The data needs to have either been obtained directly from the users complying
with laws regarding PII or you need to have all necessary rights to use the
data (if obtained from a third party)

Names are definitely PII. In this case Facebook will probably turn a blind
eye, but if stuff like this became widespread it would only lead to harder
restrictions into who can advertise in fb (right now, anyone with a fb account
can just add a funding source and start buying ads)

I mean, people being able to advertise DIRECTLY to you in Facebook with
absolutely no regard to privacy laws is a scary thought.

------
wf
This is interesting and novel but, if everyone did this it obviously wouldn't
continue to work. Also, "For about $30, 50 Google employees were willing to
consider me as a candidate." That's pretty fluffy. For $30 50 Google employees
clicked on your website; I doubt many of them were in a position to or would
want to recommend a stranger to be hired because of that.

------
groby_b
So, let me get this straight - he tried Google with no follow up and then a
tiny startup where he indeed got an interview.

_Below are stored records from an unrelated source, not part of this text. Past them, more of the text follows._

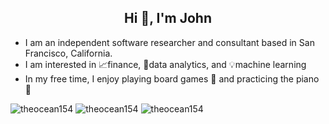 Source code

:<h2 align="center">Hi 👋, I'm John</h1>

- I am an independent software researcher and consultant based in San Francisco, California. 
- I am interested in 📈finance, 📂data analytics, and 💡machine learning
- In my free time, I enjoy playing board games 🎲 and practicing the piano 🎹




<img src="https://github-readme-stats.vercel.app/api/top-langs?username=theocean154&show_icons=true&locale=en&layout=compact" alt="theocean154" />

<img src="https://github-readme-stats.vercel.app/api?username=theocean154&show_icons=true&locale=en" alt="theocean154" />

<img src="https://github-readme-streak-stats.herokuapp.com/?user=theocean154&" alt="theocean154" />
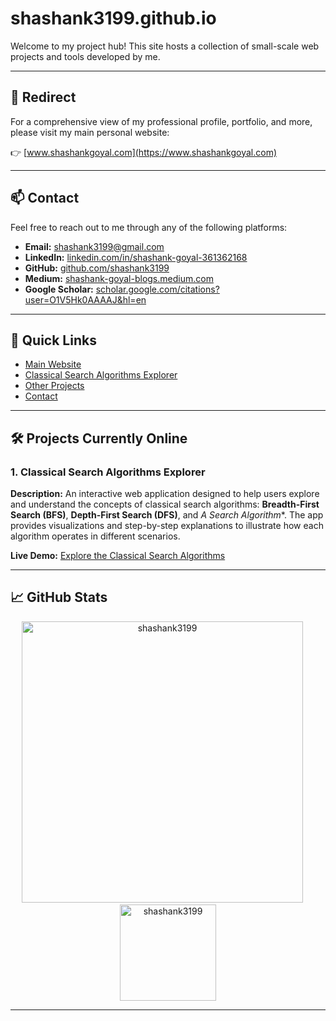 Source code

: # shashank3199.github.io

Welcome to my project hub! This site hosts a collection of small-scale web projects and tools developed by me.

---

## 🚀 Redirect

For a comprehensive view of my professional profile, portfolio, and more, please visit my main personal website:

👉 [www.shashankgoyal.com](https://www.shashankgoyal.com)

---

## 📫 Contact

Feel free to reach out to me through any of the following platforms:

- **Email:** [shashank3199@gmail.com](mailto:shashank3199@gmail.com)
- **LinkedIn:** [linkedin.com/in/shashank-goyal-361362168](https://www.linkedin.com/in/shashank-goyal-361362168/)
- **GitHub:** [github.com/shashank3199](https://github.com/shashank3199)
- **Medium:** [shashank-goyal-blogs.medium.com](https://shashank-goyal-blogs.medium.com/)
- **Google Scholar:** [scholar.google.com/citations?user=O1V5Hk0AAAAJ&hl=en](https://scholar.google.com/citations?user=O1V5Hk0AAAAJ&hl=en)

---

## 🔗 Quick Links

- [Main Website](https://www.shashankgoyal.com)
- [Classical Search Algorithms Explorer](#1-classical-search-algorithms-explorer)
- [Other Projects](https://www.shashankgoyal.com/projects#projects)
- [Contact](https://www.shashankgoyal.com/experience#contact)

---

## 🛠️ Projects Currently Online

### 1. Classical Search Algorithms Explorer

**Description:**
An interactive web application designed to help users explore and understand the concepts of classical search algorithms: **Breadth-First Search (BFS)**, **Depth-First Search (DFS)**, and **A* Search Algorithm**. The app provides visualizations and step-by-step explanations to illustrate how each algorithm operates in different scenarios.

**Live Demo:**
[Explore the Classical Search Algorithms](https://shashank3199.github.io/classical_search/)

---

## 📈 GitHub Stats

<p align="center">
<img src="https://github-readme-stats-id30r9ce5-shashank3199.vercel.app/api?username=shashank3199&show_icons=true&include_all_commits=true&count_private=true&hide=contribs&include_all_commits=true" alt="shashank3199" width="450"/>
  &emsp;
<img src="https://github-readme-stats-id30r9ce5-shashank3199.vercel.app/api/top-langs/?username=shashank3199&langs_count=10&layout=compact&hide=javascript,html&exclude_repo=github-readme-stats,Ctrl-C" alt="shashank3199" height="154.55"/>
</p>

---
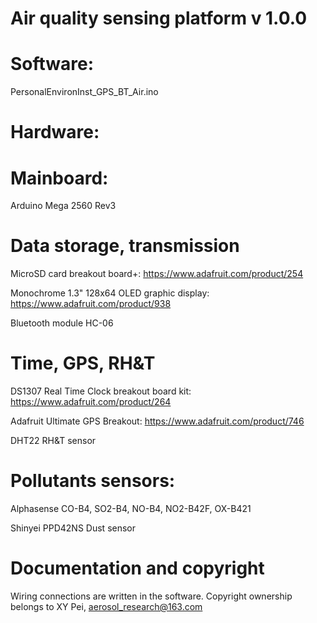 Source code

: # Air quality sensing platform v 1.0.0
# Software:
PersonalEnvironInst_GPS_BT_Air.ino 

# Hardware:
# Mainboard:
Arduino Mega 2560 Rev3

# Data storage, transmission
MicroSD card breakout board+: https://www.adafruit.com/product/254

Monochrome 1.3" 128x64 OLED graphic display: https://www.adafruit.com/product/938

Bluetooth module HC-06

# Time, GPS, RH&T
DS1307 Real Time Clock breakout board kit: https://www.adafruit.com/product/264

Adafruit Ultimate GPS Breakout: https://www.adafruit.com/product/746

DHT22 RH&T sensor

# Pollutants sensors:
Alphasense CO-B4, SO2-B4, NO-B4, NO2-B42F, OX-B421

Shinyei PPD42NS Dust sensor

# Documentation and copyright
Wiring connections are written in the software. Copyright ownership belongs to XY Pei, aerosol_research@163.com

How does that in any way mean that "It’s a proven strategy to get C-level
attention at virtually any company"?

------
belluchan
I don't want a "job". I want to make awesome stuff that works well and solves
hard or interesting problems. You can do that pretty much anywhere. If I get
paid for it, that's cool. That's the beauty of software, you can do this at
pretty much any kind of company as long as the people there are good and the
technology stack is pretty modern and there isn't too much technical debt.

------
ctruman
Cached Copy:
[http://webcache.googleusercontent.com/search?q=cache:http://...](http://webcache.googleusercontent.com/search?q=cache:http://blog.brazencareerist.com/2013/12/17/how-
to-use-facebook-ads-to-get-a-job-you-really-want/)

------
jsnk
Getting 404